Following a visit to Hiranki village in North West Delhi, where a pilot project was undertaken to check the efficacy of the bio-decomposer, Kejriwal said, “To provide an alternative to stubble burning, the Delhi government has taken a crucial step in association with the PUSA Institute. We had sprayed the bio-decomposer solution on the farmlands across Delhi around October 13, which was developed by the Delhi government under the guidance of the PUSA Institute. Now, the entire stubble has converted into manure and the fields are ready for sowing again.”
The Institute director, Ashok Kumar Singh had revealed that the Pusa Decomposer was “capable of dealing with all kinds of bio-mass” and that the Institute had tied up with eight companies to ramp up the production of the decomposer capsules for mass consumption from next year. He had hoped that with the use of the bio-decomposer, farmers would be able to retain and decompose a portion of the stalk and the roots in the fields and thus add to the nutrition in the soil.
The decomposer is required to be fermented for nearly a week before it is spread in the form of a solution in the fields. Completely organic, it contains strains from fungi, which assist in producing enzymes essential to quicken the decomposition of bio-mass. The solution helps in bringing the decomposition time of shredded and watered paddy straw from around three months to just 25 days.
Now slowly Delhi will experience fewer problems due to this method. As on the other hand, this method enlightens other solutions to the problem as the farmers themselves are very troubled because their families and the villages had to bear the brunt of pollution but following this method, the problem is resolved.
In Delhi, Kejriwal noted that the government took upon itself the responsibility to spray the bio-decomposer solution across farmlands around October 13. “We have sprayed the solution across Delhi in just Rs 20 lakh,” he said, adding that the bio-decomposer has proved its efficacy.
“We would present this alternative in front of the Supreme Court owing to the effectiveness of this alternative. The farmers and the scientists of the PUSA Institute are very satisfied with the output of the solution. No government can make an excuse that they have no alternative or solution to the problem of stubble burning, because a very cheap alternative is available,” he added.
Kejriwal also disclosed how the Union environment minister had told him that Delhi should experiment with the bio-decomposer first before other states could be pressed to use it.

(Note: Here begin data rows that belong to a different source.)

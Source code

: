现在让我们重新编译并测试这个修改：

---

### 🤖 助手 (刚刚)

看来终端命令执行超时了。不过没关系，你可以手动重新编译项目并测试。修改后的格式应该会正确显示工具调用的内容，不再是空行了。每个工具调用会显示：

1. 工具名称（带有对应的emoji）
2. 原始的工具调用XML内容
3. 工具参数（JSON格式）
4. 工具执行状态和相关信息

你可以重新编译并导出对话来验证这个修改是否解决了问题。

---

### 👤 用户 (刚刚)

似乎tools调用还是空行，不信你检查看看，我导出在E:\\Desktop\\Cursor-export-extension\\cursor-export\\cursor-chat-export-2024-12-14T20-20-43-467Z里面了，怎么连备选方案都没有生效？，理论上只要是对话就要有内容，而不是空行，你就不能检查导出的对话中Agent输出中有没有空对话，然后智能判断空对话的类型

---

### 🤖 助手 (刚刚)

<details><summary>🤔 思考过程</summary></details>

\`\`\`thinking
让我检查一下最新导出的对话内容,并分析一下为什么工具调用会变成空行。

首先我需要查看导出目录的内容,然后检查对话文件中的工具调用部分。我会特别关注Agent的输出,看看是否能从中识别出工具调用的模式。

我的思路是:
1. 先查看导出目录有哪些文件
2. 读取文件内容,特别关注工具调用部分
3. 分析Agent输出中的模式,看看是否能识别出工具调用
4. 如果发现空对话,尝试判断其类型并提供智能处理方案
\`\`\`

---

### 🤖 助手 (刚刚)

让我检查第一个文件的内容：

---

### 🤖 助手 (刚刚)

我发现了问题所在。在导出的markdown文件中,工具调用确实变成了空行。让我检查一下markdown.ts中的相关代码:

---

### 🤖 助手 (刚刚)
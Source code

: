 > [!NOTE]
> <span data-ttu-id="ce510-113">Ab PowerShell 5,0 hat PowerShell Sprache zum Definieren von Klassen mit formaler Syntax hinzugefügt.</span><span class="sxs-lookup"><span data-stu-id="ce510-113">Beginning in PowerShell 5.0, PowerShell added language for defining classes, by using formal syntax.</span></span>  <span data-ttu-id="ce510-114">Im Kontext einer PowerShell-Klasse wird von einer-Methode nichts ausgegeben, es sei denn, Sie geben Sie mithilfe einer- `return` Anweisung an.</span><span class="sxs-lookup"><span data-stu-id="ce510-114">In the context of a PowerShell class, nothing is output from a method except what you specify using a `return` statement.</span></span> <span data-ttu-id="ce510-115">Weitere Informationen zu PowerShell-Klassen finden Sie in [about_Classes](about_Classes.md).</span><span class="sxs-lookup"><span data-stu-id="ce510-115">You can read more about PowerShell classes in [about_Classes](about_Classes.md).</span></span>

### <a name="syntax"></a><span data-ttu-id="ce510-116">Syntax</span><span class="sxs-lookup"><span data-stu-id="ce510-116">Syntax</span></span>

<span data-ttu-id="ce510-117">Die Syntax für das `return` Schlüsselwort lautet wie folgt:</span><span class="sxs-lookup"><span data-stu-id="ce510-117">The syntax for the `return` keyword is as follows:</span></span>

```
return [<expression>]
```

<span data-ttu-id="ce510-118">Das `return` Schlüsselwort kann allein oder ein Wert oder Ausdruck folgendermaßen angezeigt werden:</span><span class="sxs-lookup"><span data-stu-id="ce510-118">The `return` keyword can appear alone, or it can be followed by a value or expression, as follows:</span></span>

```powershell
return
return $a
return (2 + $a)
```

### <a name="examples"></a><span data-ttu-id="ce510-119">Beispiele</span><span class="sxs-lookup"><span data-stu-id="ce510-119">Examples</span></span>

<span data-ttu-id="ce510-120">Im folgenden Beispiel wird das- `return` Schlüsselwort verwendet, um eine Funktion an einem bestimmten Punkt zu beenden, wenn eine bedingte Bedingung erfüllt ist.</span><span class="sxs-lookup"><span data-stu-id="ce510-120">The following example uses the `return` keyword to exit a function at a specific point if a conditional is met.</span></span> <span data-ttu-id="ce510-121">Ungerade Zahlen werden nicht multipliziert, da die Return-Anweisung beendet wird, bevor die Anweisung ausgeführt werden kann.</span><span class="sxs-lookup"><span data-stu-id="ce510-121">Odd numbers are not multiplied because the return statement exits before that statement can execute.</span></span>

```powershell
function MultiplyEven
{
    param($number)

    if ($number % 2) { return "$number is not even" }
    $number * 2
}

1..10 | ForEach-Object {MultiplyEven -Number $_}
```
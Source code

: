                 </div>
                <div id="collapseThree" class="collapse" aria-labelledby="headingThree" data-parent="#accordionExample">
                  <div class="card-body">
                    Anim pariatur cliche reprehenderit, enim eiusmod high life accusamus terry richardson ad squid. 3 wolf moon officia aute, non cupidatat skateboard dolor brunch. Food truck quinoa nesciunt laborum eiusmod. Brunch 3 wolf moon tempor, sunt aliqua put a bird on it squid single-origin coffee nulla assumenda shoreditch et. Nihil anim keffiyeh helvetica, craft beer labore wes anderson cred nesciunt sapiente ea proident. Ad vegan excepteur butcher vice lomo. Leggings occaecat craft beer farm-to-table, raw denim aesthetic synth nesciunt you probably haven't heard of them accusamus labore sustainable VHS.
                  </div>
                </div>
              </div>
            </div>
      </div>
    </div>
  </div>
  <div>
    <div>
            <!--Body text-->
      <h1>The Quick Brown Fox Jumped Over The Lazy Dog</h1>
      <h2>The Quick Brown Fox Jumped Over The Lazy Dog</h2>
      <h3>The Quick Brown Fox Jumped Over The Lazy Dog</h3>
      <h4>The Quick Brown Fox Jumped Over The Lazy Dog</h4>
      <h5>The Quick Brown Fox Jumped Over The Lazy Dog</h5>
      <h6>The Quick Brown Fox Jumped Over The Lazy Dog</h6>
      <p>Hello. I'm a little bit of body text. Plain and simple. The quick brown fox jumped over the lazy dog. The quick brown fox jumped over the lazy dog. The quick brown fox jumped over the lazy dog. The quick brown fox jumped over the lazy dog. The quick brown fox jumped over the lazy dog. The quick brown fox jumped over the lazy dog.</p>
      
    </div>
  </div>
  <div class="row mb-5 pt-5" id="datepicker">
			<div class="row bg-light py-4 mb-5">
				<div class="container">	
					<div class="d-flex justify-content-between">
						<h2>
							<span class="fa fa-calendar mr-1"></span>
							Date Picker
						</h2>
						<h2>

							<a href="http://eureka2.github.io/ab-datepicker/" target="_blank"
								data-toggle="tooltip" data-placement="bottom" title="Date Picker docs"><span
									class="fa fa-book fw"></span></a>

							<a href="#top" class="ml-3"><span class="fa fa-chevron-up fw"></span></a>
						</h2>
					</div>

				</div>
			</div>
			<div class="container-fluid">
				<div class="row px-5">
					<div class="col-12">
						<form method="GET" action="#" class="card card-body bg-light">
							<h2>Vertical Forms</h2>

The chief minister also spoke about how he tried to meet the Union minister for a long time but in vain. “He must have been busy, and so I talked to him on the phone. I told him that we might be late in providing this alternative to the farmers, the Centre must try and stop stubble burning as much as they can in Punjab, Haryana, and Uttar Pradesh. He said that Delhi may experiment with it first, and based on the efficacy of the alternative, the Centre will then consider implementing it in other states.”